Stuart Sutcliffe (al centro, col basso) sul palco insieme ai Beatles (da Wikipedia)
Stuart Sutcliffe (al centro, col basso) sul palco insieme ai Beatles (da Wikipedia)
Stuart Sutcliffe (al centro, col basso) sul palco insieme ai Beatles (da Wikipedia)

Nel frattempo però ad Amburgo aveva trovato l’amore. Anche questo sembra un gioco del destino: Klaus Voormann stava girando a casaccio nel quartiere di St. Pauli per sfogare il nervosismo dopo una lite con la sua ex fidanzata Astrid Kirchherr, ed entrò nel club in cui si stavano esibendo Lennon e soci. Era una musica nuova, e il giorno dopo Voormann portò Kirchherr ad ascoltarli. I due divennero prima fans, e poi ottimi amici dei Beatles.

Era il 1960. Astrid, ventiduenne, era già un’ottima fotografa, e molte delle istantanee da lei scattate in quel periodo restano tra le più belle del gruppo. Frequentava una scuola d’arte simile a quella di John e Stu. Con quest’ultimo, la comunanza di interessi si trasformò presto in una passione forte, che il ritorno della band in Inghilterra a fine anno non riuscì a offuscare.

Fuori dal gruppo

Pur non lasciando il segno come bassista, Stu influenzava i compagni nelle questioni di look. A partire dal vistoso ciuffo di capelli sui Ray-Ban scuri. E lui, a sua volta, era molto influenzato dallo stile bohémien di Kirchherr. Quando i cinque ragazzi di Liverpool ottennero un altro contratto con un locale di Amburgo, nel marzo del 1961, Stu poteva ormai vivere pienamente la storia con Astrid. Ma la stagione tedesca della band non era che una parentesi. Anche per questo, oltre che per i limiti col basso, all’inizio dell’estate Sutcliffe annunciò a Lennon la decisione di lasciare il gruppo e di iscriversi all’accademia d’arte locale.

John Lennon (Archivio US)
John Lennon (Archivio US)
John Lennon (Archivio US)

Furono pochi mesi, ma i più felici nella breve esistenza di Stuart Sutcliffe. Viveva con Astrid, in un contesto aperto alle più moderne tendenze artistiche dell’epoca; studiava, dipingeva. Superati gli attriti sulla musica,  Lennon da Liverpool gli scriveva lettere piene di affetto. L’unico problema erano quei mal di testa ormai frequenti.

Uno di quelli, nel febbraio del 1962, fu così forte da farlo crollare a terra svenuto. I controlli medici non misero in evidenza niente di particolare. Ma il 10 aprile Stu ebbe un altro collasso. Morì sull’ambulanza, chiamata da Astrid, che lo portava al pronto soccorso. Aveva 21 anni, 9 mesi e 18 giorni. Emorragia cerebrale provocata da un aneurisma, dissero i medici.

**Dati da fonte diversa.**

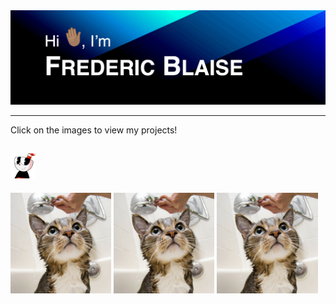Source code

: <img src="images/animated-github-banner.gif" alt="Greetings!">

---

Click on the images to view my projects!

[<img alt="alt_text" width="40px" src="images/cuphead.gif" />](https://www.google.com/)
---
<p float="left">
  <img src="images/img1.png" width="32%" />
  <img src="images/img2.png" width="32%" /> 
  <img src="images/img3.png" width="32%" />
</p>
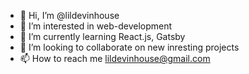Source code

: - 👋 Hi, I’m @lildevinhouse
- 👀 I’m interested in web-development
- 🌱 I’m currently learning React.js, Gatsby
- 💞️ I’m looking to collaborate on new inresting projects
- 📫 How to reach me lildevinhouse@gmail.com

<!---
lildevinhouse/lildevinhouse is a ✨ special ✨ repository because its `README.md` (this file) appears on your GitHub profile.
You can click the Preview link to take a look at your changes.
--->
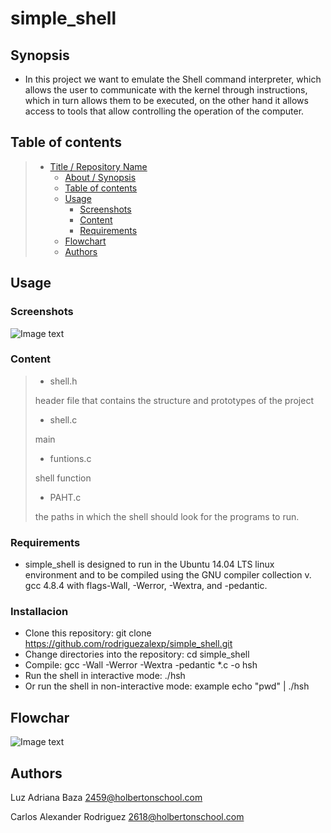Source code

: 
# simple_shell

## Synopsis

* In this project we want to emulate the Shell command interpreter, which allows the user to communicate with the kernel through instructions, which in turn allows them to be executed, on the other hand it allows access to tools that allow controlling the operation of the computer.

## Table of contents

> * [Title / Repository Name](#title--repository-name)
>   * [About / Synopsis](#about--synopsis)
>   * [Table of contents](#table-of-contents)
>   * [Usage](#usage)
>     * [Screenshots](#screenshots)
>     * [Content](#content)
>     * [Requirements](#requirements)
>   * [Flowchart](#Flowchart)
>   * [Authors](#Authors)



## Usage

### Screenshots
![Image text](https://user-images.githubusercontent.com/71143825/114936017-81840180-9e01-11eb-8989-51f6ed4ebde4.png)


### Content

>   * shell.h
>
>header file that contains the structure and prototypes of the project
>   * shell.c
>
>main
>   * funtions.c
>
>shell function
>
> * PAHT.c
>
> the paths in which the shell should look for the programs to run.


### Requirements

* simple_shell is designed to run in the Ubuntu 14.04 LTS linux environment and to be compiled using the GNU compiler collection v. gcc 4.8.4 with flags-Wall, -Werror, -Wextra, and -pedantic.

### Installacion

* Clone this repository: git clone https://github.com/rodriguezalexp/simple_shell.git
* Change directories into the repository: cd simple_shell
* Compile: gcc -Wall -Werror -Wextra -pedantic *.c -o hsh
* Run the shell in interactive mode: ./hsh
* Or run the shell in non-interactive mode: example echo "pwd" | ./hsh

## Flowchar

![Image text](https://user-images.githubusercontent.com/71143825/114813344-8dc37c80-9d77-11eb-97bf-aad309dcedbd.jpg)


## Authors

Luz Adriana Baza <2459@holbertonschool.com>

Carlos Alexander Rodriguez <2618@holbertonschool.com>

L’autopsia svelò come probabile causa originaria una minifrattura cranica non diagnosticata, conseguenza di un pestaggio subìto nel gennaio del 1961 all’uscita da un bar, quando era caduto sbattendo la testa.

I compagni sotto choc

Per un altro scherzo del destino, John Lennon era atterrato ad Amburgo insieme a John Lennon e Pete Best, per una nuova stagione di esibizioni coi Beatles, proprio nelle ore in cui moriva il suo amico. Ignari di tutto, i tre il giorno dopo andarono all’aeroporto ad aspettare l’arrivo di George Harrison col manager Brian Epstein. Non si aspettavano di incontrare al terminal Astrid e Klaus Voormann: “Dov’è Stu?”, chiese John. “È morto”. La ragazza era lì per accogliere la madre del suo fidanzato.

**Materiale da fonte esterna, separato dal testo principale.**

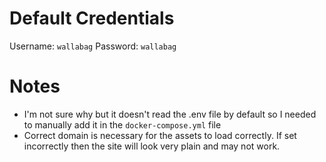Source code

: # Default Credentials
Username: `wallabag`
Password: `wallabag`

# Notes
- I'm not sure why but it doesn't read the .env file by default so I needed to manually add it in the `docker-compose.yml` file
- Correct domain is necessary for the assets to load correctly. If set incorrectly then the site will look very plain and may not work.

La reazione di Lennon, racconterà anni dopo Kirchherr, fu terribile: “Lo ricordo su una panchina, chino in avanti, tremante. Urlava e oscillava avanti e indietro”. Anche gli altri Beatles erano sotto choc. “Provavo anche un certo senso di colpa – confesserà poi McCartney, che nel frattempo aveva sostituito Stu al basso – perché non ero stato il suo migliore amico”. La band però non si dimenticherà di lui, e inserirà la sua foto tra i tanti personaggi sulla storica copertina dell’album “Sergent Pepper’s lonely hearts club band”.

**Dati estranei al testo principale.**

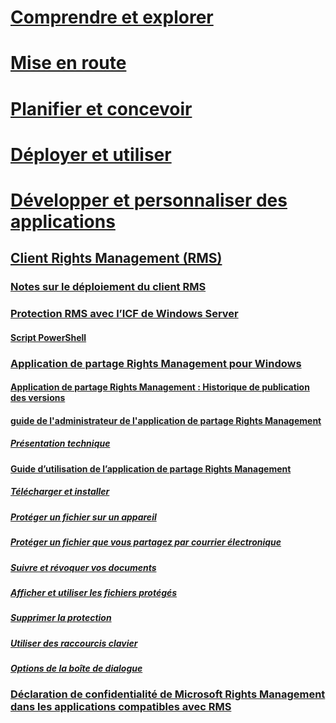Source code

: # [Comprendre et explorer](/rights-management/understand-explore/azure-rights-management)
# [Mise en route](/rights-management/get-started/requirements-azure-rms)
# [Planifier et concevoir](/rights-management/plan-design/deployment-roadmap)
# [Déployer et utiliser](/rights-management/deploy-use/activate-service)
# [Développer et personnaliser des applications](/rights-management/develop/developers-guide)
## [Client Rights Management (RMS)](./use-client.md)
### [Notes sur le déploiement du client RMS](./client-deployment-notes.md)
### [Protection RMS avec l’ICF de Windows Server](./configure-fci.md)
#### [Script PowerShell](./fci-script.md)
### [Application de partage Rights Management pour Windows](./sharing-app-windows.md)
#### [Application de partage Rights Management : Historique de publication des versions](./sharing-app-version-release-history.md)
#### [guide de l'administrateur de l'application de partage Rights Management](./sharing-app-admin-guide.md)
##### [Présentation technique](sharing-app-admin-guide-technical.md)
#### [Guide d’utilisation de l’application de partage Rights Management](./sharing-app-user-guide.md)
##### [Télécharger et installer](./install-sharing-app.md)
##### [Protéger un fichier sur un appareil](./sharing-app-protect-in-place.md)
##### [Protéger un fichier que vous partagez par courrier électronique](./sharing-app-protect-by-email.md)
##### [Suivre et révoquer vos documents](./sharing-app-track-revoke.md)
##### [Afficher et utiliser les fichiers protégés](./sharing-app-view-use-files.md)
##### [Supprimer la protection](./sharing-app-remove-protection.md)
##### [Utiliser des raccourcis clavier](./sharing-app-keyboard-shortcuts.md)
##### [Options de la boîte de dialogue](./sharing-app-dialog-box.md)
### [Déclaration de confidentialité de Microsoft Rights Management dans les applications compatibles avec RMS](./privacy-statement-rms-enlightened-applications.md)


<!--HONumber=Apr16_HO3-->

Dopo quella tragedia, Astrid Kirchherr continuò a lavorare come fotografa (anche insieme ai Beatles, sul set del film A hard day’s night), poi come artista e imprenditrice. Nel 1967 sposò un altro musicista di Liverpool, Gibson Kemp, batterista che aveva preso in una band minore il posto di Ringo Starr, passato ai Beatles. È morta nel 2020 a quasi 82 anni. John Lennon mantenne con lei un rapporto di amicizia e affetto. Fino al giorno in cui anche lui, nel 1980, come Stu fu strappato troppo giovane alla vita da un’assurda svolta del destino.